Fist things first, we need to define a docker file for this kind of task, we can find an example of a dockerFile an the official documentation. So we can base our docker file on it and be able to conteinerize our dbt solution. Don't forget to copy the profiles.yml and hide all the sensitive information in the envfile. https://github.com/dbt-labs/dbt-core/blob/main/docker/Dockerfile

docker run -i -t dbt:latest run

Also we can execute the next comand to know that our connection is working succesfully

docker run -i -t dbt:latest debug

How to load this Docker into AWS?

Firts, I created a new aws account. Lest create the next list of components:

  • awsCluster -> aws-ecs-demo
  • awsTaskDefinition -> aws-task-demo-a:1
  • awsVPC ->
  • awsSG -> aws-sg-demo-a
  • awsEcr -> 466854116461.dkr.ecr.us-east-1.amazonaws.com/aws-repo-dbt-demo

We are going to create a run task to execute this task on the way, we already set all the enviroment variables on the creation of the task. It would be better if we find a way to set an aws kms for those credentials

How to create a security group and allow aws EC2 to run and connecto to Snowflake?

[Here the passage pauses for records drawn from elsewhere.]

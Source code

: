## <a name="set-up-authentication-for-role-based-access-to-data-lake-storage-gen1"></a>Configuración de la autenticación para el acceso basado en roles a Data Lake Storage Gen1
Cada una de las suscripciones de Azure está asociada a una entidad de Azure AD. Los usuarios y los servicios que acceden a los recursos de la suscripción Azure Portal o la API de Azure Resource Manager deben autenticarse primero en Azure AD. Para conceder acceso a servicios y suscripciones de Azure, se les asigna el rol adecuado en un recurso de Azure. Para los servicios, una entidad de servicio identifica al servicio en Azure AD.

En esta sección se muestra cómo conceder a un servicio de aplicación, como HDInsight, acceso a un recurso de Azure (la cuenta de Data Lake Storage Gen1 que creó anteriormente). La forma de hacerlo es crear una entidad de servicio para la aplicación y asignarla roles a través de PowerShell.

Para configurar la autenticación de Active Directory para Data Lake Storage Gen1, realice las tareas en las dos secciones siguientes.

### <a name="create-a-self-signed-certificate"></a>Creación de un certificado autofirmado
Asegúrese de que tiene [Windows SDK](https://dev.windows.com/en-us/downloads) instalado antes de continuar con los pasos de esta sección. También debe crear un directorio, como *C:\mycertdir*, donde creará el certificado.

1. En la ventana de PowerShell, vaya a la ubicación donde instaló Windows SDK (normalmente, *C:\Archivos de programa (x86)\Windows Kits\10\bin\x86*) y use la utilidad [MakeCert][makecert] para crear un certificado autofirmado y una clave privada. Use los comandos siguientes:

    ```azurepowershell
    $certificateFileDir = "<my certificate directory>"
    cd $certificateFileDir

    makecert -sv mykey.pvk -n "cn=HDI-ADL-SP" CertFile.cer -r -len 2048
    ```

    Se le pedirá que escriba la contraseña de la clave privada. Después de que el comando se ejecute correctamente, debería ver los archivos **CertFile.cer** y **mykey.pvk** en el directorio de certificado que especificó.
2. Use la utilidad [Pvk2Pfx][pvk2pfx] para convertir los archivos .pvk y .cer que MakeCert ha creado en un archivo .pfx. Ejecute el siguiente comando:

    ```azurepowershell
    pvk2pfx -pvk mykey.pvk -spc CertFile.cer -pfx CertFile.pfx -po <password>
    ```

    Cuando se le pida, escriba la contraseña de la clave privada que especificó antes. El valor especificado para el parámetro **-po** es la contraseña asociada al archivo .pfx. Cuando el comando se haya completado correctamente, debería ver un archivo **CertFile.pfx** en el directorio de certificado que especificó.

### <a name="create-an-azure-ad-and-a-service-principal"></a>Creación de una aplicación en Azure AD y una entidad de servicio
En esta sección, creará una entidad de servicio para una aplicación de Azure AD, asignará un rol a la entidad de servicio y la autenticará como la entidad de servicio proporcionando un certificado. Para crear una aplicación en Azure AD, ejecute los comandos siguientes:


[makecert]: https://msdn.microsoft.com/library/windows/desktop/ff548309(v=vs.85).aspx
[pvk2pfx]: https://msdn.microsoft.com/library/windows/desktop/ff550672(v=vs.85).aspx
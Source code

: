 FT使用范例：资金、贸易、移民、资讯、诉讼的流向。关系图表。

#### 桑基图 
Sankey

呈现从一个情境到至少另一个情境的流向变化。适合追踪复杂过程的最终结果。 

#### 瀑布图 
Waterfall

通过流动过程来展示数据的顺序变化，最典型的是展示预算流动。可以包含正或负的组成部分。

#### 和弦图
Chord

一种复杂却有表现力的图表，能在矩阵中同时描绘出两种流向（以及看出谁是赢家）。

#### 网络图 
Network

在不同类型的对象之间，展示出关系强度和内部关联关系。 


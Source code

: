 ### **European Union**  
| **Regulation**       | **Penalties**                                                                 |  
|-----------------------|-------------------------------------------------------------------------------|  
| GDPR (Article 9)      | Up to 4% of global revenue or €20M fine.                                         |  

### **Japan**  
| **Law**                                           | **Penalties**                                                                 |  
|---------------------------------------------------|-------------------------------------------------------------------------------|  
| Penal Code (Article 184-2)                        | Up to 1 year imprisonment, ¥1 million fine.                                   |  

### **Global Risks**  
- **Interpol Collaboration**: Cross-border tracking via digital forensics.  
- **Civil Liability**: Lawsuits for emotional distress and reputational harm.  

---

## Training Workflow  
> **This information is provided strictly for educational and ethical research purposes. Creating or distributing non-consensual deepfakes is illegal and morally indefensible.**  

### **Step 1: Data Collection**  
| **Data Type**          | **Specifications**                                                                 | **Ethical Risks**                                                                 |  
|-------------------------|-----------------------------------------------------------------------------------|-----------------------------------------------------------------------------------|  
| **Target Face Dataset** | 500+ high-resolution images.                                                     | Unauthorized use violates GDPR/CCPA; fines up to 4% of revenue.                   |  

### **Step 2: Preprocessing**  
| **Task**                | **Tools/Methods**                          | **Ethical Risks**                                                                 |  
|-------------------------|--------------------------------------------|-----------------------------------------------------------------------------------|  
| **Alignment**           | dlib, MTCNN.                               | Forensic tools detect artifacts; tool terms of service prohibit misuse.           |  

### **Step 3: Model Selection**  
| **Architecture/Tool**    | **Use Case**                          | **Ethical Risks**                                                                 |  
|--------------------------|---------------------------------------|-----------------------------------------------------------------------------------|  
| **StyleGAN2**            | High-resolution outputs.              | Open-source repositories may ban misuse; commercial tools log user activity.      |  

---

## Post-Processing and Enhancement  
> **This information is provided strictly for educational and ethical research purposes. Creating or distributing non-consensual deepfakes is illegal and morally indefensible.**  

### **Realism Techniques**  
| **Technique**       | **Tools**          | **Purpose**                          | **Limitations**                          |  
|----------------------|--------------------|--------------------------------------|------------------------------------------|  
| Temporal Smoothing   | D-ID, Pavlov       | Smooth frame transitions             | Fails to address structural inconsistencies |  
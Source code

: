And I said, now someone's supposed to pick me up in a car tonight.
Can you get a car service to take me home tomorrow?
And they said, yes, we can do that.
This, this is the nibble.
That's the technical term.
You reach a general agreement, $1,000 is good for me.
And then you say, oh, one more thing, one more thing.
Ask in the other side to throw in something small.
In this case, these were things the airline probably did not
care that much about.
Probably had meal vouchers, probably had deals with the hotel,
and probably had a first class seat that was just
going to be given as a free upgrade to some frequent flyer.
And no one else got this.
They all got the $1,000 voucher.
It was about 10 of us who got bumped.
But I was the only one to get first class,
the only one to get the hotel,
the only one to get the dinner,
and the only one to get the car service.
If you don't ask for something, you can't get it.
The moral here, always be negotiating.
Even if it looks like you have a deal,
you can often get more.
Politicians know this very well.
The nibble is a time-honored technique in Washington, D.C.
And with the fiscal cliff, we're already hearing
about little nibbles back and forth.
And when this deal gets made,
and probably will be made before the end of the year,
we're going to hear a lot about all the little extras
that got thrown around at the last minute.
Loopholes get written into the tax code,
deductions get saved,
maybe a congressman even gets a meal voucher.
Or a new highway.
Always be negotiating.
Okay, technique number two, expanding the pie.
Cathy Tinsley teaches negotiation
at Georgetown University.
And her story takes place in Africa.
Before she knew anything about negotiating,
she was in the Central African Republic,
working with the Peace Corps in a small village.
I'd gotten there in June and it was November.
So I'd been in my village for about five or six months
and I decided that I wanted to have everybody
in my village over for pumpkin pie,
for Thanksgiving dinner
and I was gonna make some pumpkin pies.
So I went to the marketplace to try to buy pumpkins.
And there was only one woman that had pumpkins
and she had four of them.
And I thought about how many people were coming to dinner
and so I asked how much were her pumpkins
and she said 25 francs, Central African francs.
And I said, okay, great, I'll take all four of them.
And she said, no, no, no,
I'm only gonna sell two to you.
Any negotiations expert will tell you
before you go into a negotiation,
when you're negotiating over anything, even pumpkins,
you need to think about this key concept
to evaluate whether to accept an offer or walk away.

I has been able to execute this ECR and able to reach Snowflake, I had to set a SG and somo vpc changes. aws-sg-demo-a

How to configure AWS Airflow to Run EC2 on demand?

I am dealing with this issue now, I am trying to use AWS MWAA to set an env of airflow easily but some configurations are going wrong on the side of the network. So I am eveluating creating a simple EC2 to set airflow there and then I guess that I will need to deal on HOW to execute thos run task from ec2 or intead we can use another alternative from the aws services such like aws step functions.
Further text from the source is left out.